**Data shown**
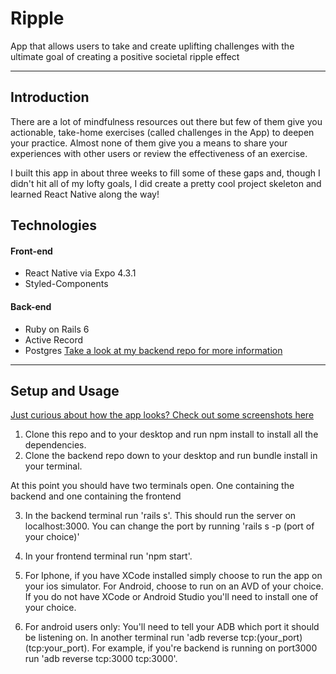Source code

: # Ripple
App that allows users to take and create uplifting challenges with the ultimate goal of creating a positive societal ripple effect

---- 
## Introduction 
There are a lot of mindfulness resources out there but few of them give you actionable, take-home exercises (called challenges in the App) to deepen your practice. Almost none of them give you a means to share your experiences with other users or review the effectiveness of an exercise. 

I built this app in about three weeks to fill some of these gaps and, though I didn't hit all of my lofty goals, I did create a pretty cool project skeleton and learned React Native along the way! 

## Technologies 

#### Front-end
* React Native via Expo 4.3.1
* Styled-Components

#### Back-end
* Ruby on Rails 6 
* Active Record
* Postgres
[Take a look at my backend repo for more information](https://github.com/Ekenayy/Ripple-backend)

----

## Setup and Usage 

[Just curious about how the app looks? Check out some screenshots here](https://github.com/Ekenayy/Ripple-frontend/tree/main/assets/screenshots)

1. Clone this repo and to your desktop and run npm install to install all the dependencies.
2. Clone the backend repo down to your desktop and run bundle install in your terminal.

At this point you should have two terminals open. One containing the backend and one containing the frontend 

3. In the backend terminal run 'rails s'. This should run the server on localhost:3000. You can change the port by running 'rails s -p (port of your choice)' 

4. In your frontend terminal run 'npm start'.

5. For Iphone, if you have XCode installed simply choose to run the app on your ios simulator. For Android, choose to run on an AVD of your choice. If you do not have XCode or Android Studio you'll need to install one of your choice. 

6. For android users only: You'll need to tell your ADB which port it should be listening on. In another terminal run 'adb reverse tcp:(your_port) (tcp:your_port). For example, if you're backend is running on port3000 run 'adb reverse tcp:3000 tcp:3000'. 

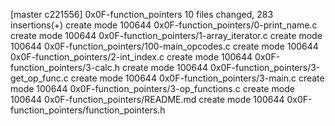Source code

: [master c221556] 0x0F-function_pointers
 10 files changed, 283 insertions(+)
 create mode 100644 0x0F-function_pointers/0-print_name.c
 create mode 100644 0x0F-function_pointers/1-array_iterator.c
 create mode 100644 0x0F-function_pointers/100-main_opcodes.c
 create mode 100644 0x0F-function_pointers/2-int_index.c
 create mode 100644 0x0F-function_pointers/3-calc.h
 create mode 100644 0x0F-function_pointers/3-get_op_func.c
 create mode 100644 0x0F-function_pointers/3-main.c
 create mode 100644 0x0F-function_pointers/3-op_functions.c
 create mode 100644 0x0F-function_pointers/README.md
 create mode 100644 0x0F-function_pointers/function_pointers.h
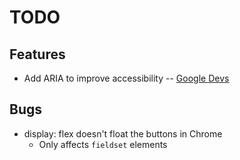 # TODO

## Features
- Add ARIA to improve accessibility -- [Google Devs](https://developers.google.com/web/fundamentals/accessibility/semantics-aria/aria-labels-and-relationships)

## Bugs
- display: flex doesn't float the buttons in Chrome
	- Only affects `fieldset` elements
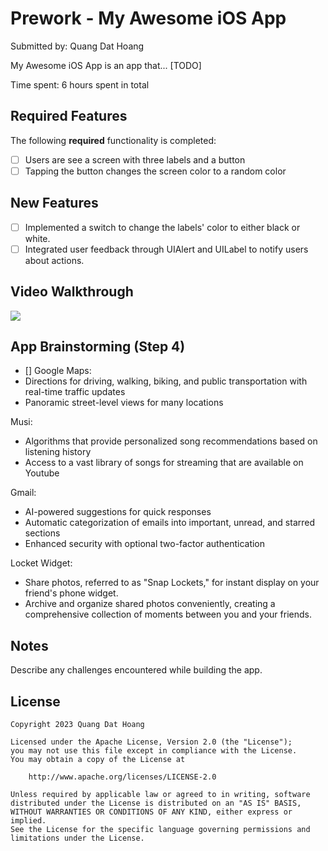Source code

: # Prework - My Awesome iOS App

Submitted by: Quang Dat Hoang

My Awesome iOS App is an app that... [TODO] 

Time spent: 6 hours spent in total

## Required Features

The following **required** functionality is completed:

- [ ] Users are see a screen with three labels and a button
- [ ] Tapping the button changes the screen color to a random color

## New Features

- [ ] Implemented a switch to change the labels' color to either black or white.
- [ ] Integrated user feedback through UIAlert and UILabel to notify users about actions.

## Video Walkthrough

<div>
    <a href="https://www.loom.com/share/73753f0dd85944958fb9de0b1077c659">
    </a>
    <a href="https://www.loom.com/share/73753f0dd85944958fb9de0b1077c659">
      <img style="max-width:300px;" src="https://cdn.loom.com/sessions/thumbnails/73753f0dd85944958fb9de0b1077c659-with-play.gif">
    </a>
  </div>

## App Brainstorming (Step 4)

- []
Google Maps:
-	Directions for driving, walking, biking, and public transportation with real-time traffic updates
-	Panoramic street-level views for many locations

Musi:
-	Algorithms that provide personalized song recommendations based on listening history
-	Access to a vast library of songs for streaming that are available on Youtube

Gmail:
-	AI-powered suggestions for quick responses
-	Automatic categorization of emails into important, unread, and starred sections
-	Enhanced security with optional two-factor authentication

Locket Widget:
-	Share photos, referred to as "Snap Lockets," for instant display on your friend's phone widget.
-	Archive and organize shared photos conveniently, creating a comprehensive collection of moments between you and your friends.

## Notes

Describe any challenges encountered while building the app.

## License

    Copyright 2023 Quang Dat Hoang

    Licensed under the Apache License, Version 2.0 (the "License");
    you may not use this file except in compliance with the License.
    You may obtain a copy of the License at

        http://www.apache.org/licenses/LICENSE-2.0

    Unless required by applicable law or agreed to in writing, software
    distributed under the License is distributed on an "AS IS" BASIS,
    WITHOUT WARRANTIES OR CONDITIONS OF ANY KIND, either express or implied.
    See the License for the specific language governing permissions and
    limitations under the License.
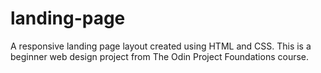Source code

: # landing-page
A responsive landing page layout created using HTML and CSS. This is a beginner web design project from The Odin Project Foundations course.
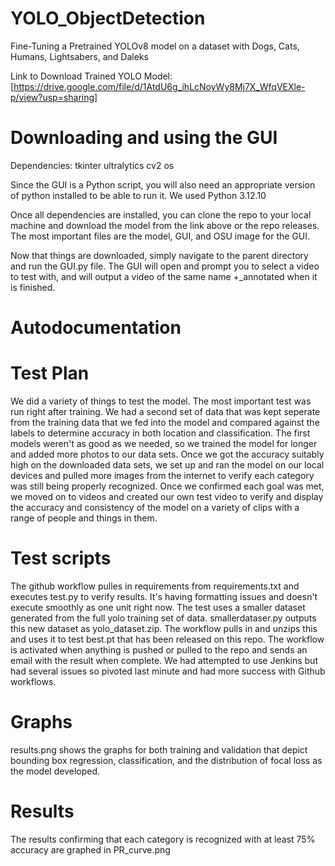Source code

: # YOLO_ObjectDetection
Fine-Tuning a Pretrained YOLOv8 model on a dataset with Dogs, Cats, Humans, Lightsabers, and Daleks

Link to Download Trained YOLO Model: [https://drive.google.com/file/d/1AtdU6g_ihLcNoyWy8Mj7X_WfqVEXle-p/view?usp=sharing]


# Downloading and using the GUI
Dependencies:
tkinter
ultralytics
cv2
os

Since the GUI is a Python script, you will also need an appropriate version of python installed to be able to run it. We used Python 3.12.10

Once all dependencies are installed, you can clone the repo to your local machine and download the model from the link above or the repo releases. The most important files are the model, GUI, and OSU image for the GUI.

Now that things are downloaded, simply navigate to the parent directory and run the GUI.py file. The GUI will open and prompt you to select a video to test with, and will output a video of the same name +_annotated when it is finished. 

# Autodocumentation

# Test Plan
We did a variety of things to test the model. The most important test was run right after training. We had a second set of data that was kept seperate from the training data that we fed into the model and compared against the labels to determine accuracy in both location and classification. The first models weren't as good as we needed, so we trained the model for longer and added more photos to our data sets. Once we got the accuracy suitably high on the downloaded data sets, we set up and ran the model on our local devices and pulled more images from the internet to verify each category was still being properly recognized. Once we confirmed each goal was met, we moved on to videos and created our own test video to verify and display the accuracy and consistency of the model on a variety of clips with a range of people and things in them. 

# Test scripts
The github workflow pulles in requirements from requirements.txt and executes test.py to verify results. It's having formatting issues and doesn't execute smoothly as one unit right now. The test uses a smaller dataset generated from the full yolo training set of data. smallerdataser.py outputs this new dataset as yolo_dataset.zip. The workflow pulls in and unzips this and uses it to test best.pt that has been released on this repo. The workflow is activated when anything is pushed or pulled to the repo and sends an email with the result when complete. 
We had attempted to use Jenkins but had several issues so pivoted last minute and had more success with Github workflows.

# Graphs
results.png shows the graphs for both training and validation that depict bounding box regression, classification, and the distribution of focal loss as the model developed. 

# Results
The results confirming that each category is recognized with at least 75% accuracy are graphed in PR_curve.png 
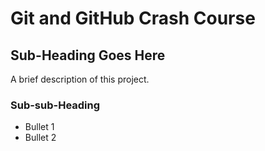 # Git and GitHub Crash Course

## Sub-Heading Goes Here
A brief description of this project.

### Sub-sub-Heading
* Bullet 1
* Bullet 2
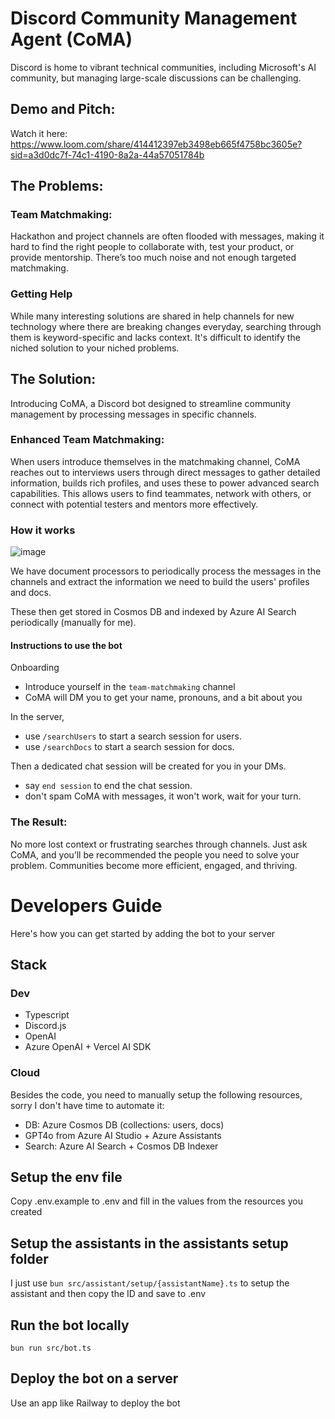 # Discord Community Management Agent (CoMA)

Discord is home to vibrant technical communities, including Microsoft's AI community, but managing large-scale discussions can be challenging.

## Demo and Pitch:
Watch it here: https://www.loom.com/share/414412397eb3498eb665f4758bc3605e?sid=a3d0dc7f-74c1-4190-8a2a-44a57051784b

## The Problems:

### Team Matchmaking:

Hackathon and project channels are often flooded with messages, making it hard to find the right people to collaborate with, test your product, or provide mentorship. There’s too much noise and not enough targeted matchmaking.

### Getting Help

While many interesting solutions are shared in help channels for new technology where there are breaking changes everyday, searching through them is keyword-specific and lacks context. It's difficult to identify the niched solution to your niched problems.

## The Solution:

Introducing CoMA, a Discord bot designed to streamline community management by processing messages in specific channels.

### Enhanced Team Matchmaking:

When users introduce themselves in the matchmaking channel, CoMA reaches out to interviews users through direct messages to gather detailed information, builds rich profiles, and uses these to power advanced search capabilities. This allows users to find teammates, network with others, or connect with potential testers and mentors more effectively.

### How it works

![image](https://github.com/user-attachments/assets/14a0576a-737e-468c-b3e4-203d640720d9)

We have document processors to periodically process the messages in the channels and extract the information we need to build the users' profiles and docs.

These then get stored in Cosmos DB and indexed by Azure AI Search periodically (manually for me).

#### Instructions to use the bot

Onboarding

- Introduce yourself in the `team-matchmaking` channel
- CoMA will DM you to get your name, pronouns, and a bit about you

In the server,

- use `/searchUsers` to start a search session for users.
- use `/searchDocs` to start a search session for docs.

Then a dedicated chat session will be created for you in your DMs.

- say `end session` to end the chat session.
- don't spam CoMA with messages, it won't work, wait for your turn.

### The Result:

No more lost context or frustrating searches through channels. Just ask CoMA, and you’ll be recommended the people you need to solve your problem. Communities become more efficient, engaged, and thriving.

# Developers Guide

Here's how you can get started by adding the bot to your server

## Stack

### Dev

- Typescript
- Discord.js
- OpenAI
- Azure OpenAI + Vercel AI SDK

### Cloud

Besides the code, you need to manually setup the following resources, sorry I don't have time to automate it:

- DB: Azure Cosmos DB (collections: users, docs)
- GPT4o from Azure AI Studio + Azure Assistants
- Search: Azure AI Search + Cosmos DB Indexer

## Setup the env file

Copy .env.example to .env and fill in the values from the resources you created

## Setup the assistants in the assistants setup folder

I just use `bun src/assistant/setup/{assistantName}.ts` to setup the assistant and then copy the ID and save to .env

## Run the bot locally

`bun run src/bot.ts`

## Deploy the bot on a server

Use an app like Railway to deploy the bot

**Work order**
Check the entries above line by line and return each one containing the word "context".

**Exercise result**
While many interesting solutions are shared in help channels for new technology where there are breaking changes everyday, searching through them is keyword-specific and lacks context. It's difficult to identify the niched solution to your niched problems.
No more lost context or frustrating searches through channels. Just ask CoMA, and you’ll be recommended the people you need to solve your problem. Communities become more efficient, engaged, and thriving.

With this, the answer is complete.